The Magic Bus organization uses a model that allows communities to learn to help themselves. The program began as the brainchild of Matthew Spacie. While still a teenager, Spacie told Huffington Post, he decided he wanted to make his life’s work helping people to rise out of poverty. He began by volunteering with the sick and teaching English in India and Tibet when 18 years old.
According to the Stanford Social Innovation Review (SSIR), Spacie was working for a travel business in Mumbai in 1998. When he played rugby, he would notice boys on the other side of the fence at his sports club watching the matches. He invited them to play and they accepted.
These teens were among some of the poorest in Mumbai. Spacie decided to try to do something to help them. He organized trips for a small number of kids to get out of the city for the weekend for learning trips. The kids called their mode of transportation the “Magic Bus.”
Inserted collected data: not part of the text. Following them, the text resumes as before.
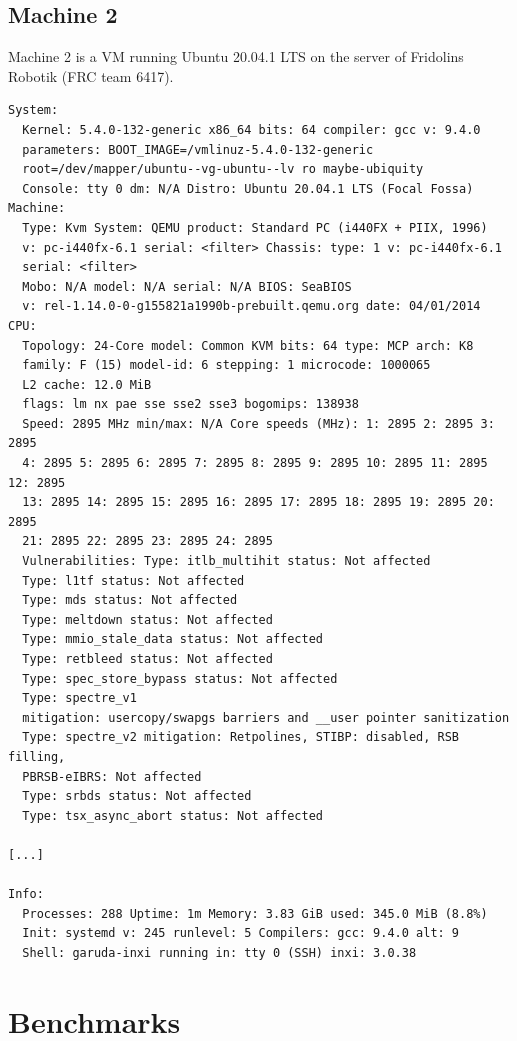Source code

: \documentclass[11pt,DIV=10,final]{scrreprt} %
\begin{document}
\begin{appendix}
{\subsection{Machine 2}\label{specs:m2}
Machine 2 is a VM running Ubuntu 20.04.1 LTS on the server of Fridolins Robotik (FRC team 6417).
\begin{verbatim}
System:
  Kernel: 5.4.0-132-generic x86_64 bits: 64 compiler: gcc v: 9.4.0
  parameters: BOOT_IMAGE=/vmlinuz-5.4.0-132-generic
  root=/dev/mapper/ubuntu--vg-ubuntu--lv ro maybe-ubiquity
  Console: tty 0 dm: N/A Distro: Ubuntu 20.04.1 LTS (Focal Fossa)
Machine:
  Type: Kvm System: QEMU product: Standard PC (i440FX + PIIX, 1996)
  v: pc-i440fx-6.1 serial: <filter> Chassis: type: 1 v: pc-i440fx-6.1
  serial: <filter>
  Mobo: N/A model: N/A serial: N/A BIOS: SeaBIOS
  v: rel-1.14.0-0-g155821a1990b-prebuilt.qemu.org date: 04/01/2014
CPU:
  Topology: 24-Core model: Common KVM bits: 64 type: MCP arch: K8
  family: F (15) model-id: 6 stepping: 1 microcode: 1000065
  L2 cache: 12.0 MiB
  flags: lm nx pae sse sse2 sse3 bogomips: 138938
  Speed: 2895 MHz min/max: N/A Core speeds (MHz): 1: 2895 2: 2895 3: 2895
  4: 2895 5: 2895 6: 2895 7: 2895 8: 2895 9: 2895 10: 2895 11: 2895 12: 2895
  13: 2895 14: 2895 15: 2895 16: 2895 17: 2895 18: 2895 19: 2895 20: 2895
  21: 2895 22: 2895 23: 2895 24: 2895
  Vulnerabilities: Type: itlb_multihit status: Not affected
  Type: l1tf status: Not affected
  Type: mds status: Not affected
  Type: meltdown status: Not affected
  Type: mmio_stale_data status: Not affected
  Type: retbleed status: Not affected
  Type: spec_store_bypass status: Not affected
  Type: spectre_v1
  mitigation: usercopy/swapgs barriers and __user pointer sanitization
  Type: spectre_v2 mitigation: Retpolines, STIBP: disabled, RSB filling,
  PBRSB-eIBRS: Not affected
  Type: srbds status: Not affected
  Type: tsx_async_abort status: Not affected

[...]

Info:
  Processes: 288 Uptime: 1m Memory: 3.83 GiB used: 345.0 MiB (8.8%)
  Init: systemd v: 245 runlevel: 5 Compilers: gcc: 9.4.0 alt: 9
  Shell: garuda-inxi running in: tty 0 (SSH) inxi: 3.0.38
\end{verbatim}

\section{Benchmarks}\label{sec:app:benchmarks}
}
\end{appendix}
\end{document}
Spacie decided to do even more to help lift Mumbai teens out of poverty. He tried some different things and hit upon the idea of developing the Magic Bus organization into a more involved learning program.
The program received funding from Dasra. Dasra is an organization that is also committed to working against poverty in Mumbai, as founder Deval Sanghavi explained for Live Mint.
The Magic Bus organization works by enlisting locals to help each other. When Magic Bus targets an area to work in, they start by talking to locals about specific needs to be addressed in their communities. They identify volunteers in their late teen to early 20s to serve as mentors. Then, the mentors may have employment opportunities with Magic Bus.
Kids who participate in the program learn skills that prepare them to succeed in life, with “lessons about the importance of education, community and personal health and hygiene, gender equality and non-discrimination to children and their families,” according to SSIR.
Magic Bus calls their method as an “Activity Based Curriculum,” which, according to their website, teaches kids about health, education and other key issues through the use of playing games.
One story of Magic Bus’ success that Spacie shared with Huffington Post was was about a student that was able, through 10 years of working with a Magic Bus mentor, to overcome his family’s background of barely scraping by. He was able to study at university and get a job with an events company. Skills the student learned included how to interview and to converse in English. That student now mentors other Magic Bus Children.
This kind of success has led other organizations, including World Bank and UNICEF, to take notice of Magic Bus’ work. This in turn, has led to further funding for the organization.
Since its inception in 1999, the Magic Bus organization has grown from one man helping 50 kids in his free time to a foundation that employs 1,000 and reaches 300,000 kids throughout areas in India that the organization serves.
Magic Bus has also created branches to serve impoverished areas in the U.S., U.K. and Germany. It also has plans to work in Nepal, Sri Lanka, Bangladesh, Myanmar and Indonesia, reports Live Mint.